WHILE (@@FETCH_STATUS = 0)
BEGIN

 INSERT INTO dbo.Sales_2
  ([DateKey] ,[channelKey] ,[StoreKey] ,[ProductKey] ,[PromotionKey] ,[CurrencyKey]
    ,[UnitCost] ,[UnitPrice] ,[SalesQuantity] ,[ReturnQuantity] ,[ReturnAmount] ,[DiscountQuantity]
    ,[DiscountAmount] ,[TotalCost] ,[SalesAmount] ,[ETLLoadID] ,[LoadDate] ,[UpdateDate])
 values
  (@DateKey , @channelKey, @StoreKey, @ProductKey, @PromotionKey, @CurrencyKey,@UnitCost, @UnitPrice,
  @SalesQuantity, @ReturnQuantity, @ReturnAmount, @DiscountQuantity, @DiscountAmount, @TotalCost,
  @SalesAmount, @ETLLoadID, @LoadDate, @UpdateDate)

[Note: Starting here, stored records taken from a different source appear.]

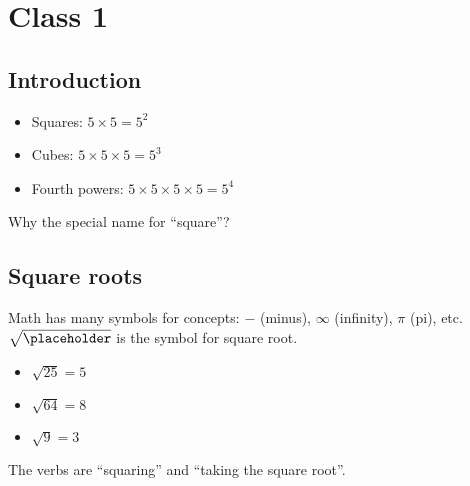 \documentclass{hw}
\begin{document}
\section*{Class 1}
\subsection*{\normalsize Introduction}
\begin{itemize}
    \item Squares: $5 \times 5 = 5^2$
    \item Cubes: $5 \times 5 \times 5 = 5^3$
    \item Fourth powers: $5 \times 5 \times 5 \times 5 = 5^4$
\end{itemize}
Why the special name for ``square''?

\subsection*{\normalsize Square roots}
Math has many symbols for concepts: $-$ (minus), $\infty$ (infinity), $\pi$ (pi), etc.
\\ \bigskip
$\mathbf{\sqrt{\placeholder}}$ is the symbol for square root.
\begin{itemize}
    \item $\sqrt{25} = 5$
    \item $\sqrt{64} = 8$
    \item $\sqrt{9} = 3$
\end{itemize}
The verbs are ``squaring'' and ``taking the square root''.
\end{document}
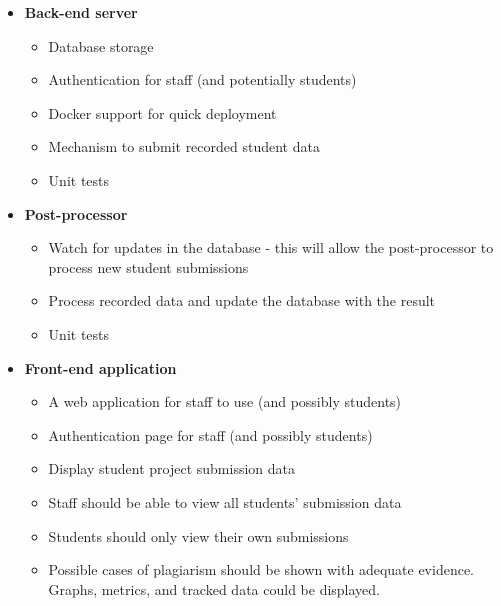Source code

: \begin{itemize}
\begin{itemize}
    \item \textbf{Back-end server}
    \begin{itemize}
      \item Database storage
      \item Authentication for staff (and potentially students)
      \item Docker support for quick deployment
      \item Mechanism to submit recorded student data
      \item Unit tests
    \end{itemize}

    \item \textbf{Post-processor}
    \begin{itemize}
      \item Watch for updates in the database - this will allow the post-processor to process new student submissions
      \item Process recorded data and update the database with the result
      \item Unit tests
    \end{itemize}

    \item \textbf{Front-end application}
    \begin{itemize}
      \item A web application for staff to use (and possibly students)
      \item Authentication page for staff (and possibly students)
      \item Display student project submission data
      \item Staff should be able to view all students' submission data
      \item Students should only view their own submissions
      \item Possible cases of plagiarism should be shown with adequate evidence. Graphs, metrics, and tracked data could be displayed.
    \end{itemize}
  \end{itemize}
\end{itemize}

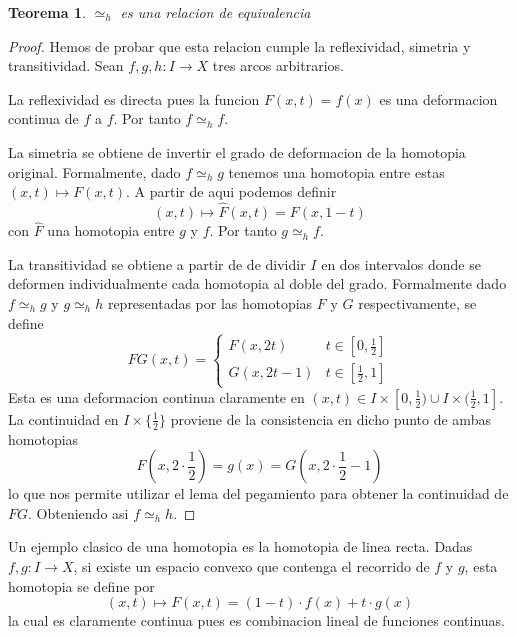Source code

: \documentclass[letterpaper]{article}
\theoremstyle{definition}
\theoremstyle{plain}
\newtheorem{teorema}{Teorema}
\theoremstyle{plain}
\theoremstyle{remark}
\begin{document}
\begin{teorema}
  \(\simeq_h\) es una relacion de equivalencia
\end{teorema}
\begin{proof}
  Hemos de probar que esta relacion cumple la reflexividad, simetria y
  transitividad. Sean \(f,g,h : I \to X\) tres arcos arbitrarios.

  La reflexividad es directa pues la funcion \(F(x,t) = f(x)\) es una
  deformacion continua de \(f\) a \(f\). Por tanto \(f \simeq_h f\).

  La simetria se obtiene de invertir el grado de deformacion de la
  homotopia original. Formalmente, dado \(f \simeq_h g\) tenemos una
  homotopia entre estas \((x,t) \mapsto F(x,t)\). A partir de aqui
  podemos definir
  \begin{equation}
    \label{eq:homotopy-simetry}
    (x,t) \mapsto \hat{F}(x,t) = F(x,1-t)
  \end{equation}
  con \(\hat{F}\) una homotopia entre \(g\) y \(f\). Por tanto \(g
  \simeq_h f\).

  La transitividad se obtiene a partir de de dividir \(I\) en dos
  intervalos donde se deformen individualmente cada homotopia al doble
  del grado. Formalmente dado \(f \simeq_h g\) y \(g \simeq_h h\)
  representadas por las homotopias \(F\) y \(G\) respectivamente, se define
  \[ FG(x,t) = \begin{cases}
                 F(x,2t) & t \in [0,\frac{1}{2}] \\
                 G(x,2t - 1) & t \in [ \frac{1}{2} , 1]
               \end{cases}
  \]
  Esta es una deformacion continua claramente en \((x,t) \in I \times [0,
  \frac{1}{2}) \cup I \times (\frac{1}{2}, 1]\). La continuidad en \(I
  \times \{\frac{1}{2}\}\) proviene de la consistencia en dicho punto de
  ambas homotopias
  \[ F(x,2 \cdot \frac{1}{2}) = g(x) = G(x, 2 \cdot \frac{1}{2} - 1)\]
  lo que nos permite utilizar el lema del pegamiento para obtener la
  continuidad de \(FG\). Obteniendo asi \(f \simeq_h h\).
\end{proof}

Un ejemplo clasico de una homotopia es la homotopia de linea recta. Dadas
\(f,g : I \to X\), si existe un espacio convexo que contenga el recorrido
de \(f\) y \(g\), esta homotopia se define por
\[ (x,t) \mapsto F(x,t) = (1-t) \cdot f(x) + t \cdot g(x) \]
la cual es claramente continua pues es combinacion lineal de funciones continuas.
\end{document}
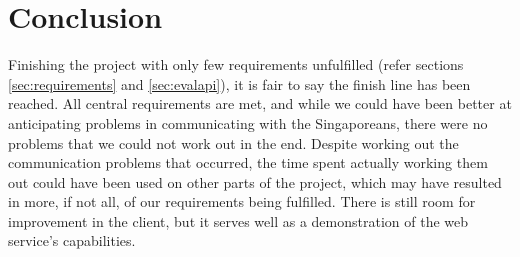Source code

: \section{Conclusion}
Finishing the project with only few requirements unfulfilled (refer sections
\ref{sec:requirements} and \ref{sec:evalapi}), it is fair to say the finish
line has been reached. All central requirements are met, and while we could
have been better at anticipating problems in communicating with the
Singaporeans, there were no problems that we could not work out in the end.
Despite working out the communication problems that occurred, the time spent 
actually working them out could have been used on other parts of the project, 
which may have resulted in more, if not all, of our requirements being fulfilled.
There is still room for improvement in the client, but it serves well as a
demonstration of the web service's capabilities.
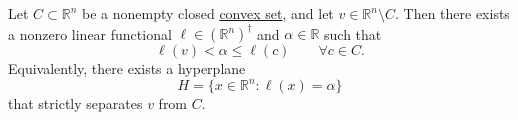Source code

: 	\begin{theorem}
	  \label{thm:separating-hyperplane-theorem}
		Let $C \subset \mathbb{R}^n$ be a nonempty closed \hyperref[mv-def:convex-set]{convex set}, and let $v \in \mathbb{R}^n \setminus C$. Then there exists a nonzero linear functional $\ell \in (\mathbb{R}^n)^\dagger$ and $\alpha \in \mathbb{R}$ such that
		\begin{equation}
			\ell(v) < \alpha \leq \ell(c)
			\qquad \forall c \in C.
		\end{equation}
		Equivalently, there exists a hyperplane
		\begin{equation}
			H = \{x \in \mathbb{R}^n \colon \ell(x) = \alpha\}
		\end{equation}
		that strictly separates $v$ from $C$.
	\end{theorem}
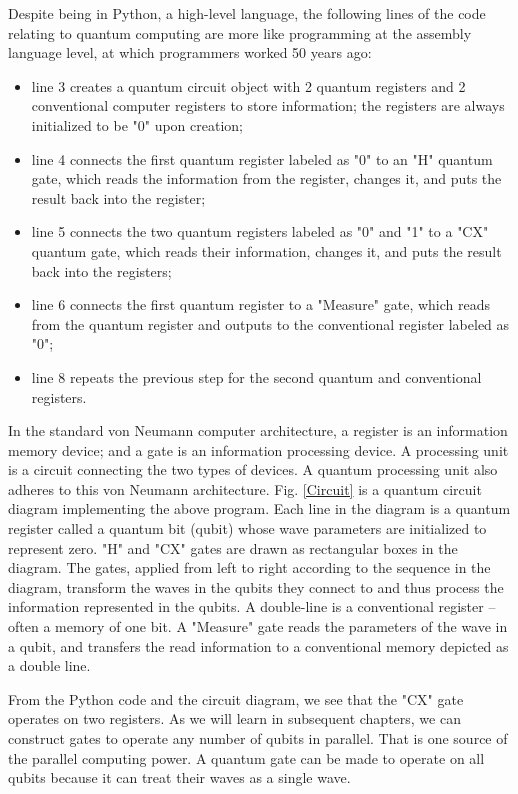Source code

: \documentclass[oneside, letter, 12pt]{book}
\begin{document}
Despite being in Python, a high-level language, the following lines of the code relating to quantum computing are more like programming at the assembly language level, at which programmers worked 50 years ago:
\begin{itemize}
\item line 3 creates a quantum circuit object with 2 quantum registers and 2 conventional computer registers to store information; the registers are always initialized to be "0" upon creation;
\item line 4 connects the first quantum register labeled as "0" to an "H" quantum gate, which reads the information from the register, changes it, and puts the result back into the register;
\item line 5 connects the two quantum registers labeled as "0" and "1" to a "CX" quantum gate, which reads their information, changes it, and puts the result back into the registers;
\item line 6 connects the first quantum register to a "Measure" gate, which reads from the quantum register and outputs to the conventional register labeled as "0";
\item line 8 repeats the previous step for the second quantum and conventional registers.
\end{itemize}

In the standard von Neumann computer architecture, a register is an information memory device; and a gate is an information processing device. A processing unit is a circuit connecting the two types of devices. A quantum processing unit also adheres to this von Neumann architecture. Fig. \ref{Circuit} is a quantum circuit diagram implementing the above program. Each line in the diagram is a quantum register called a quantum bit (qubit) whose wave parameters are initialized to represent zero. "H" and "CX" gates are drawn as rectangular boxes in the diagram. The gates, applied from left to right according to the sequence in the diagram, transform the waves in the qubits they connect to and thus process the information represented in the qubits. A double-line is a conventional register -- often a memory of one bit. A "Measure" gate reads the parameters of the wave in a qubit, and transfers the read information to a conventional memory depicted as a double line.

From the Python code and the circuit diagram, we see that the "CX" gate operates on two registers. As we will learn in subsequent chapters, we can construct gates to operate any number of qubits in parallel. That is one source of the parallel computing power. A quantum gate can be made to operate on all qubits because it can treat their waves as a single wave.
\end{document}
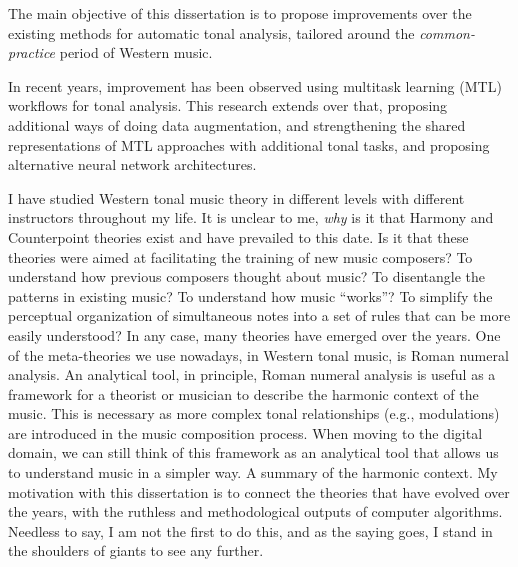 The main objective of this dissertation is to propose
improvements over the existing methods for automatic tonal
analysis, tailored around the \emph{common-practice} period
of Western music.

In recent years, improvement has been observed using
multitask learning (MTL) workflows for tonal analysis. This
research extends over that, proposing additional ways of
doing data augmentation, and strengthening the shared
representations of MTL approaches with additional tonal
tasks, and proposing alternative neural network
architectures.


I have studied Western tonal music theory in different
levels with different instructors throughout my life. It is
unclear to me, \emph{why} is it that Harmony and
Counterpoint theories exist and have prevailed to this date.
Is it that these theories were aimed at facilitating the
training of new music composers? To understand how previous
composers thought about music? To disentangle the patterns
in existing music? To understand how music ``works''? To
simplify the perceptual organization of simultaneous notes
into a set of rules that can be more easily understood? In
any case, many theories have emerged over the years. One of
the meta-theories we use nowadays, in Western tonal music,
is Roman numeral analysis. An analytical tool, in principle,
Roman numeral analysis is useful as a framework for a
theorist or musician to describe the harmonic context of the
music. This is necessary as more complex tonal relationships
(e.g., modulations) are introduced in the music composition
process. When moving to the digital domain, we can still
think of this framework as an analytical tool that allows us
to understand music in a simpler way. A summary of the
harmonic context. My motivation with this dissertation is to
connect the theories that have evolved over the years, with
the ruthless and methodological outputs of computer
algorithms. Needless to say, I am not the first to do this,
and as the saying goes, I stand in the shoulders of giants
to see any further.

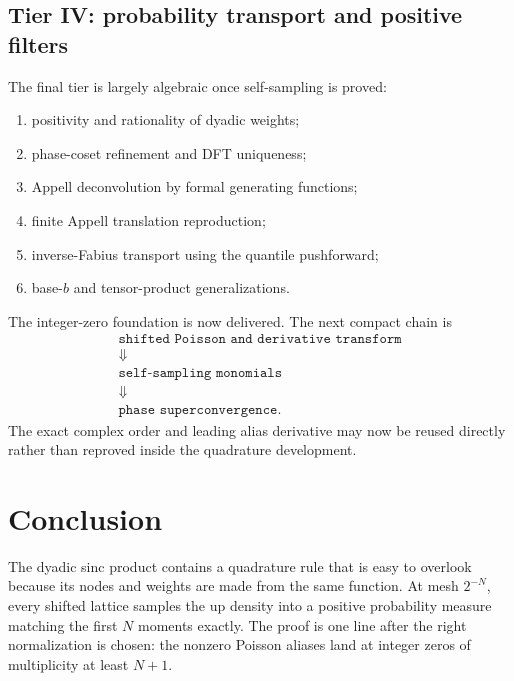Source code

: \documentclass[11pt,oneside]{article}
\numberwithin{equation}{section}
\theoremstyle{definition}
\theoremstyle{remark}
\begin{document}
\subsection{Tier IV: probability transport and positive filters}

The final tier is largely algebraic once self-sampling is proved:
\begin{enumerate}[label=\textbf{IV.\arabic*}]
\item positivity and rationality of dyadic weights;
\item phase-coset refinement and DFT uniqueness;
\item Appell deconvolution by formal generating functions;
\item finite Appell translation reproduction;
\item inverse-Fabius transport using the quantile pushforward;
\item base-$b$ and tensor-product generalizations.
\end{enumerate}

\begin{statusbox}
The integer-zero foundation is now delivered.  The next compact chain is
\[
 \begin{gathered}
 \texttt{shifted Poisson and derivative transform}\\
 \Downarrow\\
 \texttt{self-sampling monomials}\\
 \Downarrow\\
 \texttt{phase superconvergence}.
 \end{gathered}
\]
The exact complex order and leading alias derivative may now be reused
directly rather than reproved inside the quadrature development.
\end{statusbox}

\section{Conclusion}
\label{p3:sec:conclusion}

The dyadic sinc product contains a quadrature rule that is easy to overlook because its nodes and weights are made from the same function.  At mesh $2^{-N}$, every shifted lattice samples the up density into a positive probability measure matching the first $N$ moments exactly.  The proof is one line after the right normalization is chosen: the nonzero Poisson aliases land at integer zeros of multiplicity at least $N+1$.
\end{document}
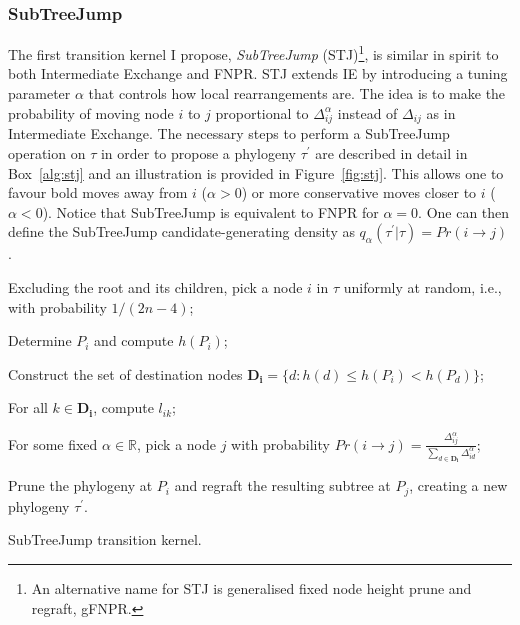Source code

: \subsubsection*{SubTreeJump} 

The first transition kernel I propose, \textit{SubTreeJump} (STJ)\footnote{An alternative name for STJ is generalised fixed node height prune and regraft, gFNPR.}, is similar in spirit to both Intermediate Exchange and FNPR.
STJ extends IE by introducing a tuning parameter $\alpha$ that controls how local rearrangements are.
The idea is to make the probability of moving node $i$ to $j$ proportional to $\Delta_{ij}^\alpha$ instead of $\Delta_{ij}$ as in Intermediate Exchange.
The necessary steps to perform a SubTreeJump operation on $\tau$ in order to propose a phylogeny $\tau^\prime$ are described in detail in Box~\ref{alg:stj} and an illustration is provided in Figure~\ref{fig:stj}.
This allows one to favour bold moves away from $i$ ($\alpha > 0$) or more conservative moves closer to $i$ ($\alpha < 0$).
Notice that SubTreeJump is equivalent to FNPR for $\alpha = 0$.
One can then define the SubTreeJump candidate-generating density as $q_{\alpha}(\tau^\prime | \tau) = Pr(i\to j)$.

\begin{algorithm}[!ht]

\setcounter{AlgoLine}{-1}

 Excluding the root and its children, pick a node $i$ in  $\tau$ uniformly at random, i.e., with probability $1/(2n-4)$;
 
 Determine $P_i$ and compute $h(P_i)$;
 
 Construct the set of destination nodes $\mathbf{D_i} = \{ d : h(d) \leq h(P_i) < h(P_d) \}$;
 
 For all $k \in \mathbf{D_i}$, compute $l_{ik}$;
 
 For some fixed $\alpha \in \mathbb{R}$, pick a node $j$ with probability $Pr(i\to j) = \frac{\Delta_{ij}^{\alpha}}{\sum_{d \in \mathbf{D_i}}\Delta_{id}^{\alpha}}$;
 
 Prune the phylogeny at $P_i$ and regraft the resulting subtree at $P_j$, creating a new phylogeny $\tau^\prime$. 
 
 \caption{SubTreeJump transition kernel.}
 \label{alg:stj}
\end{algorithm}

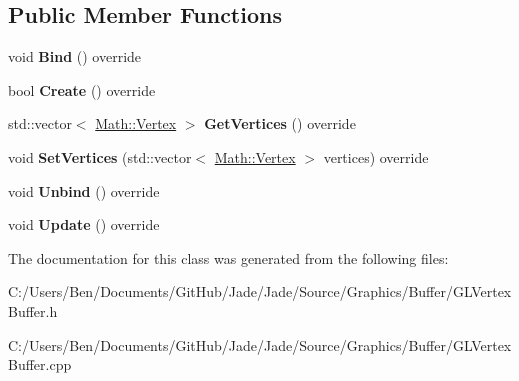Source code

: \subsection*{Public Member Functions}
\begin{DoxyCompactItemize}
\item 
\hypertarget{class_jade_1_1_graphics_1_1_g_l_vertex_buffer_af79d4779d5d4822bb0de36f03878b457}{}void {\bfseries Bind} () override\label{class_jade_1_1_graphics_1_1_g_l_vertex_buffer_af79d4779d5d4822bb0de36f03878b457}

\item 
\hypertarget{class_jade_1_1_graphics_1_1_g_l_vertex_buffer_acca109fdff3d6206217301eca1c1b9f2}{}bool {\bfseries Create} () override\label{class_jade_1_1_graphics_1_1_g_l_vertex_buffer_acca109fdff3d6206217301eca1c1b9f2}

\item 
\hypertarget{class_jade_1_1_graphics_1_1_g_l_vertex_buffer_a6d716c8443a36212e067b9b00b5206c8}{}std\+::vector$<$ \hyperlink{struct_jade_1_1_math_1_1_vertex}{Math\+::\+Vertex} $>$ {\bfseries Get\+Vertices} () override\label{class_jade_1_1_graphics_1_1_g_l_vertex_buffer_a6d716c8443a36212e067b9b00b5206c8}

\item 
\hypertarget{class_jade_1_1_graphics_1_1_g_l_vertex_buffer_a7b72fb56d2d741ebfdfe65e6a1df2963}{}void {\bfseries Set\+Vertices} (std\+::vector$<$ \hyperlink{struct_jade_1_1_math_1_1_vertex}{Math\+::\+Vertex} $>$ vertices) override\label{class_jade_1_1_graphics_1_1_g_l_vertex_buffer_a7b72fb56d2d741ebfdfe65e6a1df2963}

\item 
\hypertarget{class_jade_1_1_graphics_1_1_g_l_vertex_buffer_ae2b294bf5e590262e32a33e6223bf581}{}void {\bfseries Unbind} () override\label{class_jade_1_1_graphics_1_1_g_l_vertex_buffer_ae2b294bf5e590262e32a33e6223bf581}

\item 
\hypertarget{class_jade_1_1_graphics_1_1_g_l_vertex_buffer_ae2d6ee6503cd4a060ea8e03d2ecd3f00}{}void {\bfseries Update} () override\label{class_jade_1_1_graphics_1_1_g_l_vertex_buffer_ae2d6ee6503cd4a060ea8e03d2ecd3f00}

\end{DoxyCompactItemize}


The documentation for this class was generated from the following files\+:\begin{DoxyCompactItemize}
\item 
C\+:/\+Users/\+Ben/\+Documents/\+Git\+Hub/\+Jade/\+Jade/\+Source/\+Graphics/\+Buffer/G\+L\+Vertex\+Buffer.\+h\item 
C\+:/\+Users/\+Ben/\+Documents/\+Git\+Hub/\+Jade/\+Jade/\+Source/\+Graphics/\+Buffer/G\+L\+Vertex\+Buffer.\+cpp\end{DoxyCompactItemize}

 FETCH NEXT FROM cur INTO @DateKey , @channelKey, @StoreKey, @ProductKey, @PromotionKey, @CurrencyKey,@UnitCost, @UnitPrice,
  @SalesQuantity, @ReturnQuantity, @ReturnAmount, @DiscountQuantity, @DiscountAmount, @TotalCost,
  @SalesAmount, @ETLLoadID, @LoadDate, @UpdateDate
END 

CLOSE cur
DEALLOCATE cur

-- check all rowgroups
SELECT * 
FROM sys.dm_db_column_store_row_group_physical_stats
WHERE object_id = OBJECT_ID('dbo.Sales_2');
GO


See the result. Row group is not compressed. This will be automatically compressed when the number of records exceed 1,048,576 but it is better to use a bulk operation for getting it compressed with initial loading.